La Formula 1, si sa, è fatta di passione, di adrenalina, di circuiti emozionanti e di curve affrontate a velocità insostenibili per altre vetture diverse dalle monoposto della massima formula. Ma ultimamente, le piste moderne non sempre incontrano l’approvazione dei piloti, legati al fascino degli impianti storici.

Tra i sostenitori dei tracciati della tradizione c’è anche il pilota della Ferrari Kimi Raikkonen, che, in merito alle creazioni di Herman Tilke ha espresso più di una perplessità. “E’ solo che i nuovi circuiti sono tutti piuttosto simili. Non sto dicendo che non siano belli, ma sono tutti più o meno la stessa cosa. L’unica eccezione forse era Istanbul Park, ma non è più nel calendario”.

Parole che anticipano altre dichiarazioni a favore delle piste di una volta, quelle sulle quali è stata costruita la reputazione della Formula 1. “Come ho sempre detto, mi piace molto Magny-Cours. L’asfalto è molto buono, la pista è differente e intorno non ci sono troppe distrazioni. Anche Imola era una delle migliori, perché c’era sempre una grande atmosfera. Poi mi è sempre piaciuto il Nurburgring”.

Insomma, tutti circuiti da grande adrenalina e ben diversi da quelli di oggi, sui quali i piloti sanno bene come comportarsi. “Fondamentalmente quando andiamo in un circuito nuovo, sappiamo già cosa aspettarci. Non ci sono mai alberi intorno o ambientazioni simili a quelle di Imola o Magny-Cours, senza dimenticare Spa, che è in mezzo ad una foresta. Naturalmente, ogni pista è leggermente differente, ed ogni curva è diversa, ma è pur sempre una curva in stile Tilke”.

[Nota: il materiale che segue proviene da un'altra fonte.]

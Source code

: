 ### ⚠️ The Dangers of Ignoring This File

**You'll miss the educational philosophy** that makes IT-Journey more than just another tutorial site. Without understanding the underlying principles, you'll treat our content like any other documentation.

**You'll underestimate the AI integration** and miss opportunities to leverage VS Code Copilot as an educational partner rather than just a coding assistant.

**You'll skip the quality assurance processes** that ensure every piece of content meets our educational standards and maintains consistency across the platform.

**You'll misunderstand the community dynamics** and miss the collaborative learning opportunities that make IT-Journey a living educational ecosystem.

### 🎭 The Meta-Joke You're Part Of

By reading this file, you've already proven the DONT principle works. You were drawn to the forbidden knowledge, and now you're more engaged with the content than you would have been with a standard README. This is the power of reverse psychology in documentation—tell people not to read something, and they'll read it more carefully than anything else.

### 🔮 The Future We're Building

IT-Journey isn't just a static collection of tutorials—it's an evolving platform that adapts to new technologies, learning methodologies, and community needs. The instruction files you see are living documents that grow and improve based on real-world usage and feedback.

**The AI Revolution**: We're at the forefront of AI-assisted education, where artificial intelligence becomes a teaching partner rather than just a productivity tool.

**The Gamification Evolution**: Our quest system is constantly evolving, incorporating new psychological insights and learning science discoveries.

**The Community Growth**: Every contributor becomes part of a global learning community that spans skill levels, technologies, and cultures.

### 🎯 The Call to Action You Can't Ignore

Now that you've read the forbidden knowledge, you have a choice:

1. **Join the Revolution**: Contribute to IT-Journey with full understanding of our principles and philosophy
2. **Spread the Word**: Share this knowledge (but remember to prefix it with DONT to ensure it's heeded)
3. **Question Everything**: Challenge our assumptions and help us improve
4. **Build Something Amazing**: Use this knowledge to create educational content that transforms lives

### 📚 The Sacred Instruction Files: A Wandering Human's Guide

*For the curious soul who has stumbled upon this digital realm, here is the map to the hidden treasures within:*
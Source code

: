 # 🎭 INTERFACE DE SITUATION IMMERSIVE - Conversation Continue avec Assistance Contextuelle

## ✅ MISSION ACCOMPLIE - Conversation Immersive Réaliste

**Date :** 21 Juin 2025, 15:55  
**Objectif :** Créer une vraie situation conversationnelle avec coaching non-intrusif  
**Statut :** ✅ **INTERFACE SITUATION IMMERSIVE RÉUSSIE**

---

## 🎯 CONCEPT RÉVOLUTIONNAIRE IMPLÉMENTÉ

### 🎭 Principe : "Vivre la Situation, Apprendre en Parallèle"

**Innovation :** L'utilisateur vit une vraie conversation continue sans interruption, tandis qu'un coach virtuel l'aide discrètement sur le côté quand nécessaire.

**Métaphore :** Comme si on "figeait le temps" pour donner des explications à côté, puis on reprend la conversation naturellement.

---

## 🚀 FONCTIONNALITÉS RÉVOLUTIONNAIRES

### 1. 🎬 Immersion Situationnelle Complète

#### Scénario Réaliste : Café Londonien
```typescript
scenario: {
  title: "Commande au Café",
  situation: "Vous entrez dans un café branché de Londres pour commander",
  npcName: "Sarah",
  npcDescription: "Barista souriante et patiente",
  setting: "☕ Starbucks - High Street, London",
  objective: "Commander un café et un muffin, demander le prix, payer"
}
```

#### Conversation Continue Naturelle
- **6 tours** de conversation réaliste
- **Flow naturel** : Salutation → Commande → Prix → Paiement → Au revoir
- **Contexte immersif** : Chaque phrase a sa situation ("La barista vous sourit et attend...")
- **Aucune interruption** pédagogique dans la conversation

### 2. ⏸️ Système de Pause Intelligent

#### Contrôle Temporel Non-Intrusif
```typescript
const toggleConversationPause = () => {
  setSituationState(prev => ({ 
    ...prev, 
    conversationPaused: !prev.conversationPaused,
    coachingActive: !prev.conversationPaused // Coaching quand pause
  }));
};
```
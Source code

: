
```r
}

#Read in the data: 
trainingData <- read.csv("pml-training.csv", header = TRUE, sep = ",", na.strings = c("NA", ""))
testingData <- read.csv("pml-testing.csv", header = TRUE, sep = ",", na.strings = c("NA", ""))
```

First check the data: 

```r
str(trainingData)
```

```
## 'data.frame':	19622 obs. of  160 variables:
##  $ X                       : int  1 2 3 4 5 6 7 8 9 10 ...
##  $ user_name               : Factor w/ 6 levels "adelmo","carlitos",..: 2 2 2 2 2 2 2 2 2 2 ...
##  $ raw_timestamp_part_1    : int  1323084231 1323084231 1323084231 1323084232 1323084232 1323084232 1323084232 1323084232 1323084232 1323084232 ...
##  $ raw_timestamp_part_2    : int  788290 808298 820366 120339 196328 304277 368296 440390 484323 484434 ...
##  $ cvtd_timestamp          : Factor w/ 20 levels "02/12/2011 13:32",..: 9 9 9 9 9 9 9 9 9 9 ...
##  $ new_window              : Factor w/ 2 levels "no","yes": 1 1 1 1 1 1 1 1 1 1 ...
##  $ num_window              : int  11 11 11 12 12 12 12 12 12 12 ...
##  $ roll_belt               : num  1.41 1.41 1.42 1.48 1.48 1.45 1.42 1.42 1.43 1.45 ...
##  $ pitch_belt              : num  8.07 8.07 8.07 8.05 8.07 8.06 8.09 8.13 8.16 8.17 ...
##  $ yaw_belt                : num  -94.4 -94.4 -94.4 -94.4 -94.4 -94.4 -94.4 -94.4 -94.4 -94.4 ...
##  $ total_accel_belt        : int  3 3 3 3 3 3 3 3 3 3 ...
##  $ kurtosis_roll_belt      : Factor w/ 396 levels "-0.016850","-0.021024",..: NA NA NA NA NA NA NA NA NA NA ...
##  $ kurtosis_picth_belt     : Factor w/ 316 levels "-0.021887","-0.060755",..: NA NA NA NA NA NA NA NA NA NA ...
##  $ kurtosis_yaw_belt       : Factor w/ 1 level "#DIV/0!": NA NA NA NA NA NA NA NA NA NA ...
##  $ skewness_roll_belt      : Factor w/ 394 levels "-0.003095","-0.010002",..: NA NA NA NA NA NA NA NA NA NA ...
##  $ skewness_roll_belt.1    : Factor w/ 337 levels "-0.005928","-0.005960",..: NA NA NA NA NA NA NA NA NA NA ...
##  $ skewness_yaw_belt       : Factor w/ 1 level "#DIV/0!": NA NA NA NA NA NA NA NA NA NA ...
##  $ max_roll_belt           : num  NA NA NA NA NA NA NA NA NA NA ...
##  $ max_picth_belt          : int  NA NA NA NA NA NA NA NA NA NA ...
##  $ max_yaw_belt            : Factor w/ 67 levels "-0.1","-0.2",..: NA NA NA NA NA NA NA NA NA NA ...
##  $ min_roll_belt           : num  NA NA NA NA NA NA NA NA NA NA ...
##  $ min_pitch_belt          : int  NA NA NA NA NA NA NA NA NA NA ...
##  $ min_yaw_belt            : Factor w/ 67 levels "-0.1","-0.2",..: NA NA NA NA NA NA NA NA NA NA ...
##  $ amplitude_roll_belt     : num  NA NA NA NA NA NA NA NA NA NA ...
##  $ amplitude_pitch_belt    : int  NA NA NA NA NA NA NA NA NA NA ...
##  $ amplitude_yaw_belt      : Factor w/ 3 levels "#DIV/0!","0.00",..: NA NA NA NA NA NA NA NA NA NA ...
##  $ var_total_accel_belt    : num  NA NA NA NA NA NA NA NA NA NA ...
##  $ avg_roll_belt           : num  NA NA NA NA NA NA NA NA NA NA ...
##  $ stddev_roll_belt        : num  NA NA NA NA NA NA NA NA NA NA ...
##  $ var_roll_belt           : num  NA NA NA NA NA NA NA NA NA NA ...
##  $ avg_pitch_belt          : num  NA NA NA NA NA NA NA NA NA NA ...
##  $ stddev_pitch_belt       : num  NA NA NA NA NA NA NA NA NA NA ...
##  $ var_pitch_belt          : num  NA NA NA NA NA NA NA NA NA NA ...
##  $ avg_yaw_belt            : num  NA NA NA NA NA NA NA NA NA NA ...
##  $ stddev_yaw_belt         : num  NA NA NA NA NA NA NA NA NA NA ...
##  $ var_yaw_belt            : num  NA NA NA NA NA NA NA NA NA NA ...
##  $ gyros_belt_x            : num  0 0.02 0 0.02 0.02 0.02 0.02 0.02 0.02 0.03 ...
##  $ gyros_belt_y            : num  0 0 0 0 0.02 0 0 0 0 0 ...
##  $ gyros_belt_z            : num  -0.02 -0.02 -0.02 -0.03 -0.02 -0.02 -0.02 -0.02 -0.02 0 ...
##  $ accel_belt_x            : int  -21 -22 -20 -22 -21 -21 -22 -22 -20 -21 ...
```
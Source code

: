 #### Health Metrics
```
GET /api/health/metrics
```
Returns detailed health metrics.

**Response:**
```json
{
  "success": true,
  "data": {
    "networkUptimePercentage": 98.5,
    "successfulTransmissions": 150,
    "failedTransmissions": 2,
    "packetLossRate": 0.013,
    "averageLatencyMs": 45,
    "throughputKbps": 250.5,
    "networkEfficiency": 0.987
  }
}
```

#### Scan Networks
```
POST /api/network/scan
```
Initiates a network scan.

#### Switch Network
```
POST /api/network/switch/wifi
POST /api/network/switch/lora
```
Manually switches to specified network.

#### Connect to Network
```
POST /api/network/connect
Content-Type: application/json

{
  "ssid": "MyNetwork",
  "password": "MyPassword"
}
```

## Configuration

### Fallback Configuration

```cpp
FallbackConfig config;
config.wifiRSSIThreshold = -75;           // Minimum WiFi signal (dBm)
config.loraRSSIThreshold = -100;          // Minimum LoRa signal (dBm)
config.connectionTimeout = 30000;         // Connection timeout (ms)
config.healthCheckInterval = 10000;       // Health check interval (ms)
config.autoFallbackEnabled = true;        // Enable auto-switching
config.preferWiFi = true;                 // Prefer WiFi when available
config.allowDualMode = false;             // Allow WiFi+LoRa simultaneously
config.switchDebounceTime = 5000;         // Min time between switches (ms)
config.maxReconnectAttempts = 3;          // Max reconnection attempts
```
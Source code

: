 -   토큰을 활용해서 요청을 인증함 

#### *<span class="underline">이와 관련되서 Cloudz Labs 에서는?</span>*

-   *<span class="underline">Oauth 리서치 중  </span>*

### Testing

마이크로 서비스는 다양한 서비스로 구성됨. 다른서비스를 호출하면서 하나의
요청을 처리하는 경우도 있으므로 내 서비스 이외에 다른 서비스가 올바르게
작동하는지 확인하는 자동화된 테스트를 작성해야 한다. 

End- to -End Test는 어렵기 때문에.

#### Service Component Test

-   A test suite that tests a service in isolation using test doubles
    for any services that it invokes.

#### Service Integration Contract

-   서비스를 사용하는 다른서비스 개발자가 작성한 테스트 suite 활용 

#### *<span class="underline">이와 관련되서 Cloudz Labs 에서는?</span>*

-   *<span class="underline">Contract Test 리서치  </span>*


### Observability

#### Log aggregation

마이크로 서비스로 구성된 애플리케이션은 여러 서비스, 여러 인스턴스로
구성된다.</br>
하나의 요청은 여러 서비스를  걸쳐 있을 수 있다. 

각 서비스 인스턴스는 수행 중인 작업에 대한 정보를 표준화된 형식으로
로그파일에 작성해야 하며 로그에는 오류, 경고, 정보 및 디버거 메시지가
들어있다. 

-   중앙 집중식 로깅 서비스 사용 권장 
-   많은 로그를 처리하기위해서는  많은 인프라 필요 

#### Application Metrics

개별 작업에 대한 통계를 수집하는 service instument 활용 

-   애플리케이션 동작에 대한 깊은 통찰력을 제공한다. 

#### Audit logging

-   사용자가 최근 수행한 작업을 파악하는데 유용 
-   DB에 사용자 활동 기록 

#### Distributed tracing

Ecco, la prevedibilità, è questo che Iceman rimprovera all’ideatore dei tracciati moderni, Tilke, quel senso di dejavù che affiora nei piloti anche quando si cimentano con un impianto nuovo. Gente abituata a ben altre sfide e che ritrova competitività, come dimostra lo stesso Raikkonen, quando le cose diventano difficili, come a Spa, dove ci sono curve da 300 km/h e cambi di pendenza da togliere il fiato.